Wolniak Review of Research in Education

by Larissa Lozano

In their article for Review of Research in Education, Amy Whitaker (NYU) and Greg Wolniak argue that “dealing with social and racial/ethnic exclusion is a systemic problem that requires consideration of the many intertwined contributory factors.”

Based on a SNAAP DataBrief about socioeconomic & racial/ethnic exclusion in the arts written by them earlier this year, Wolniak and Whitaker analyze inequities in the arts, such as racial/ethnic disparities and social inequalities, through two lenses: the economics of art labor and the career and economic outcomes of college.

They highlight that “being an artist has long been modeled as an economically precarious career marked by lower earnings,” and that the level of economic hardship varies across art-related industries, racial/ethnic groups, and social/economic class, with Black and low-income students being the most disadvantaged. Additionally, the burden of student debt impacts whether students choose art as a major and the length of a student’s art career.

"Histories of privilege in the arts workforce and of structural racism and elitism in arts organizations contribute to complex patterns of exclusion," Wolniak and Whitaker claim.

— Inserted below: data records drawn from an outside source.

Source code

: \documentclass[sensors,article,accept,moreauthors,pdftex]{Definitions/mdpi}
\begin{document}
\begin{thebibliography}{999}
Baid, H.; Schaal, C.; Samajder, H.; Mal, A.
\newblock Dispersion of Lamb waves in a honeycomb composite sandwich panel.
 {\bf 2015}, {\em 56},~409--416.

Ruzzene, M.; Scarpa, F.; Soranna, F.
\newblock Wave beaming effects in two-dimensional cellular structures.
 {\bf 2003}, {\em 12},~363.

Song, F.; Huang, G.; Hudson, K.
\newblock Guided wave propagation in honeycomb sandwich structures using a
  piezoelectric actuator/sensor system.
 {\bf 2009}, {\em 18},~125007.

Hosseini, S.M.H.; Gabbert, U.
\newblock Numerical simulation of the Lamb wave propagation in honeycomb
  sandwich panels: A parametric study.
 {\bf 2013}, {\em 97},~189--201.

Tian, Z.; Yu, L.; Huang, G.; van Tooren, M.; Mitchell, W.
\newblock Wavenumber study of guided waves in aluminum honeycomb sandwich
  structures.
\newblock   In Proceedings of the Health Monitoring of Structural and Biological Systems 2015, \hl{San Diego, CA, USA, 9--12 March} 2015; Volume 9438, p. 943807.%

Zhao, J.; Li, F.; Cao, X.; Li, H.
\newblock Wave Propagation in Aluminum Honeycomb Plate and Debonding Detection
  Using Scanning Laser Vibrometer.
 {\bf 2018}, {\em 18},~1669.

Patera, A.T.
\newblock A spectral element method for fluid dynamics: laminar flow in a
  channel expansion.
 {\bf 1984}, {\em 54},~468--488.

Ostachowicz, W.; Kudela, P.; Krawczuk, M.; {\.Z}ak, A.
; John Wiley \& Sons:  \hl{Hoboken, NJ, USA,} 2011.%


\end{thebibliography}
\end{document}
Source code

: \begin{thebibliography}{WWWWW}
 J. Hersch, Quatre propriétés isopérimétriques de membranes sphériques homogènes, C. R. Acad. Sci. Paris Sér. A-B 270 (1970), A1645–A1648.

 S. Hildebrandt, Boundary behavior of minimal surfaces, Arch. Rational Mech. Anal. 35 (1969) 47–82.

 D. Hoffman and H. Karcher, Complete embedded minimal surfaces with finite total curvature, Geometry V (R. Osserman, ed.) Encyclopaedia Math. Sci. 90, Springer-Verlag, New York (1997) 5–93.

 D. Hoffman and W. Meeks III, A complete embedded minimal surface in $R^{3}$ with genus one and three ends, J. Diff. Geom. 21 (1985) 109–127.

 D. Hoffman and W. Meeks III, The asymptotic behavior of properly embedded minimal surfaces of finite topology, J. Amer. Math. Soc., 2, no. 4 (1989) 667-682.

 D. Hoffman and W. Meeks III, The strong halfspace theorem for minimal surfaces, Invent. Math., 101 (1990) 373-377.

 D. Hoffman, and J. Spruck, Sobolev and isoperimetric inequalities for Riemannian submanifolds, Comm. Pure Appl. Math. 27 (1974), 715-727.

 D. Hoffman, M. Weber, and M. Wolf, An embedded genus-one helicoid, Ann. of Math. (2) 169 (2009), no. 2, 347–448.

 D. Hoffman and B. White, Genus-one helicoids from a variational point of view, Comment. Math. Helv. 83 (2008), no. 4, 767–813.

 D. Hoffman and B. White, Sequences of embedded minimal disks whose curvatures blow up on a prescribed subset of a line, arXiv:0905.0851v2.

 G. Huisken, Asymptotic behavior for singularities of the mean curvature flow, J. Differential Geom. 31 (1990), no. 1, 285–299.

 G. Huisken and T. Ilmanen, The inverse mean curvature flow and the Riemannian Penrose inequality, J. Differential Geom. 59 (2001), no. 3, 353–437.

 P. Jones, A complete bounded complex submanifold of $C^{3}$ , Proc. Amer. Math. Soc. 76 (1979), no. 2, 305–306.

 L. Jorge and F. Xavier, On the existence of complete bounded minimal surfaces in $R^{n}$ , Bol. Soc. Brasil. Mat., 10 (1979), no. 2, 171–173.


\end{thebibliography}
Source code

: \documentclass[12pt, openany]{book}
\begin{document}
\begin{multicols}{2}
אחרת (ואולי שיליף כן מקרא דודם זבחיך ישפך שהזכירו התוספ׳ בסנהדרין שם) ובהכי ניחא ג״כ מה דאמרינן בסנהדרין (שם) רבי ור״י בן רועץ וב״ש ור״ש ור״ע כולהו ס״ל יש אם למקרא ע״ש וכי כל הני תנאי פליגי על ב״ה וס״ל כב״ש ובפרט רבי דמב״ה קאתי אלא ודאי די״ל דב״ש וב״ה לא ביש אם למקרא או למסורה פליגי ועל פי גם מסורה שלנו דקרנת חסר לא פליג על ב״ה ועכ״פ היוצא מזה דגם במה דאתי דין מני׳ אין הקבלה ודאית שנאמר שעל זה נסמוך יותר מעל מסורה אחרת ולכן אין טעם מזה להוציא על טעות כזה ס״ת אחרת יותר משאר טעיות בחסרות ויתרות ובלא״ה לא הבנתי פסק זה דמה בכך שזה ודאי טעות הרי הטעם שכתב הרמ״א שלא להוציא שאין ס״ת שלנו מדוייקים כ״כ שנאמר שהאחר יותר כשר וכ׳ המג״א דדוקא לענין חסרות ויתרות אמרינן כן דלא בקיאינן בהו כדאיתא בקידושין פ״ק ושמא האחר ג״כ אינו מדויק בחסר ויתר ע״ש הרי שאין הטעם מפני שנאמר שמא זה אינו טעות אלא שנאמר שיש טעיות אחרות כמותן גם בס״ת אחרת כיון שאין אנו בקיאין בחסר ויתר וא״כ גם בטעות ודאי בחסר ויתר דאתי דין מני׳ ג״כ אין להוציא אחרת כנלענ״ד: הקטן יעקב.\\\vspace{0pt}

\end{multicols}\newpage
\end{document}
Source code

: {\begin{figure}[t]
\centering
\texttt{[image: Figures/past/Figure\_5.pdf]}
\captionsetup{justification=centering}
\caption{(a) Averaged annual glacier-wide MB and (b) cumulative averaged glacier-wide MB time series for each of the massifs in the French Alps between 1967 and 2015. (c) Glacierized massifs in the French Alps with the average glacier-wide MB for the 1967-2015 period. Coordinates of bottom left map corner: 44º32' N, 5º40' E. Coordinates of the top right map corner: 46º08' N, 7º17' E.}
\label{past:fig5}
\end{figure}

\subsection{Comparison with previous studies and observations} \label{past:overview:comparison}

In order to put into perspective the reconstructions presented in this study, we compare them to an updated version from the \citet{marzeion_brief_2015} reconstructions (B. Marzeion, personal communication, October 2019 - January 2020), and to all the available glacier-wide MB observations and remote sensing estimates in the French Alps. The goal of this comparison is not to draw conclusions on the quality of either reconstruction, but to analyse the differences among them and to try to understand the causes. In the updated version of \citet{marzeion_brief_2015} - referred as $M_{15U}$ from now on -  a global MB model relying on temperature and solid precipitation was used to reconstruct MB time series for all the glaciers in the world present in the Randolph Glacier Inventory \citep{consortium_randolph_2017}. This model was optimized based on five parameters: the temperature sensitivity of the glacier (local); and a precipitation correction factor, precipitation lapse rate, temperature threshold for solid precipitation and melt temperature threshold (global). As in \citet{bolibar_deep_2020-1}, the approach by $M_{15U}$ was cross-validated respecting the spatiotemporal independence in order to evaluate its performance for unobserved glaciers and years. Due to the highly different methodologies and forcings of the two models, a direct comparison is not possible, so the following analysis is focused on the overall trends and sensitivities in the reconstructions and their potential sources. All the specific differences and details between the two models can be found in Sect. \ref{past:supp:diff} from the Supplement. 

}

Building upon their argument of increasing entrepreneurial thinking among art professionals for the SNAAP DataBrief, Wolniak and Whitaker claim that, although absent from art higher education, these skills are essential for artists to build “economically sustainable careers in the art” and to navigate “structural challenges in arts employment."

The implications of their work extend beyond arts careers as they envision a future that "places a premium on the open-ended and independent forms of thinking instilled in the arts." The social barriers and debt strains associated with arts degrees reduce student exposure to the very innovative problem-solving and re-envisioning of the world needed for cultural and societal advancements.

Democratization of the arts professions is not a challenge for certain disciplines. They write, "Inclusive creativity benefits everyone."

Gregory Wolniak is an associate professor at the McBee Institute of Higher Education. Amy Whitaker is an assistant professor of visual art representation at NYU Steinhardt.